这帮人,平日里尸位素餐,一到分好处的时候,一个比一个跑得快。
如今被卫安当众扒了皮,连遮羞布都不剩。
痛快!
卫安那点火气散了些,才重新转向御座。
“殿下。臣方才说的法治,便是解决之道。”
“臣要设的,不是寻常衙门。是一家国企。朝廷直管,自带利息,名唤大明民生银行。”
殿里嗡地一声,炸了。
“银行?这是什么?”
“这……这与宝钞有什么关系?”
朱标往前倾身,眼里却亮了。
“卫大人,这银行,如何解流民之困?”
卫安没理会那嘈杂的议论,只盯着御座。
“殿下,宝钞信用过高,挤压了碎银铜钱的流通。

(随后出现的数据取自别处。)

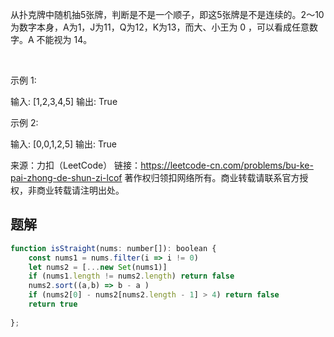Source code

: 从扑克牌中随机抽5张牌，判断是不是一个顺子，即这5张牌是不是连续的。2～10为数字本身，A为1，J为11，Q为12，K为13，而大、小王为 0 ，可以看成任意数字。A 不能视为 14。

 

示例 1:

输入: [1,2,3,4,5]
输出: True
 

示例 2:

输入: [0,0,1,2,5]
输出: True

来源：力扣（LeetCode）
链接：https://leetcode-cn.com/problems/bu-ke-pai-zhong-de-shun-zi-lcof
著作权归领扣网络所有。商业转载请联系官方授权，非商业转载请注明出处。

## 题解

```js
function isStraight(nums: number[]): boolean {
    const nums1 = nums.filter(i => i != 0)
    let nums2 = [...new Set(nums1)]
    if (nums1.length != nums2.length) return false
    nums2.sort((a,b) => b - a )
    if (nums2[0] - nums2[nums2.length - 1] > 4) return false
    return true
    
};
```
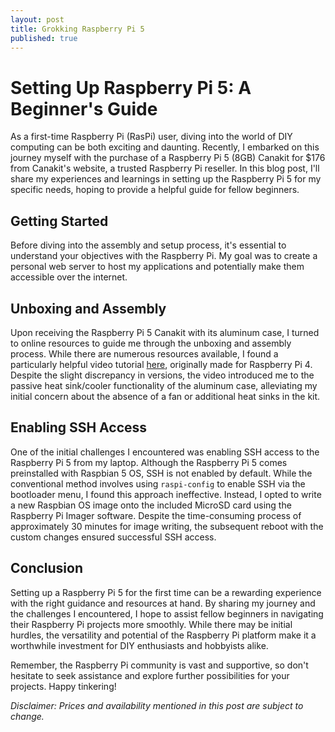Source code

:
 ```yaml
---
layout: post
title: Grokking Raspberry Pi 5
published: true
---
```


# Setting Up Raspberry Pi 5: A Beginner's Guide

As a first-time Raspberry Pi (RasPi) user, diving into the world of DIY computing can be both exciting and daunting. Recently, I embarked on this journey myself with the purchase of a Raspberry Pi 5 (8GB) Canakit for $176 from Canakit's website, a trusted Raspberry Pi reseller. In this blog post, I'll share my experiences and learnings in setting up the Raspberry Pi 5 for my specific needs, hoping to provide a helpful guide for fellow beginners.

## Getting Started

Before diving into the assembly and setup process, it's essential to understand your objectives with the Raspberry Pi. My goal was to create a personal web server to host my applications and potentially make them accessible over the internet.

## Unboxing and Assembly

Upon receiving the Raspberry Pi 5 Canakit with its aluminum case, I turned to online resources to guide me through the unboxing and assembly process. While there are numerous resources available, I found a particularly helpful video tutorial [here](https://www.youtube.com/watch?v=fjUkI2Hw8dY), originally made for Raspberry Pi 4. Despite the slight discrepancy in versions, the video introduced me to the passive heat sink/cooler functionality of the aluminum case, alleviating my initial concern about the absence of a fan or additional heat sinks in the kit.

## Enabling SSH Access

One of the initial challenges I encountered was enabling SSH access to the Raspberry Pi 5 from my laptop. Although the Raspberry Pi 5 comes preinstalled with Raspbian 5 OS, SSH is not enabled by default. While the conventional method involves using `raspi-config` to enable SSH via the bootloader menu, I found this approach ineffective. Instead, I opted to write a new Raspbian OS image onto the included MicroSD card using the Raspberry Pi Imager software. Despite the time-consuming process of approximately 30 minutes for image writing, the subsequent reboot with the custom changes ensured successful SSH access.

## Conclusion

Setting up a Raspberry Pi 5 for the first time can be a rewarding experience with the right guidance and resources at hand. By sharing my journey and the challenges I encountered, I hope to assist fellow beginners in navigating their Raspberry Pi projects more smoothly. While there may be initial hurdles, the versatility and potential of the Raspberry Pi platform make it a worthwhile investment for DIY enthusiasts and hobbyists alike.

Remember, the Raspberry Pi community is vast and supportive, so don't hesitate to seek assistance and explore further possibilities for your projects. Happy tinkering!

*Disclaimer: Prices and availability mentioned in this post are subject to change.*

根源在面额太大,穷人用不起。”
那臣就发行小额宝钞。一两、五两、十两,专供贫民使用。”
“小额宝钞一出,穷人手里有了能花的钱。买粮买布,不再受制于人。流民有了活路,自然就安定了。可新钞从哪来?百姓手里那些碎银铜钱,又该怎么处置?”
“民生银行,便是为此而设。百姓将手中的碎银、铜钱,存入官方银行。朝廷按市价,兑换等额宝钞。初期为推广,甚至可超额补贴。存一两碎银,给一两一钱宝钞。”
一个老成的翰林学士立在班列里。
存碎银,换宝钞,还倒贴利息?
这……这岂不是把天下的钱,都往朝廷怀里搂?
可偏偏,这法子听着,竟真能成。
小额宝钞一出,穷人活了,宝钞流通了,市面上的碎银铜钱也归拢了……这卫大人,心里头到底装了多少乾坤?
李善长的脸,已经拉的老长了。
他拄着拐,往前重重一杵。
“卫安!你这是要借机,将天下百姓的财货,尽收于朝廷掌握?居心何在?!”
卫安扭过头,瞥了他一眼。
“李公。我若想贪腐,想敛财,用得着费这劲儿?”
“你今日弹劾我居心叵测。可你敢拍胸脯说,你李府上下,查账能查得干干净净?我卫安贪没过一文钱?”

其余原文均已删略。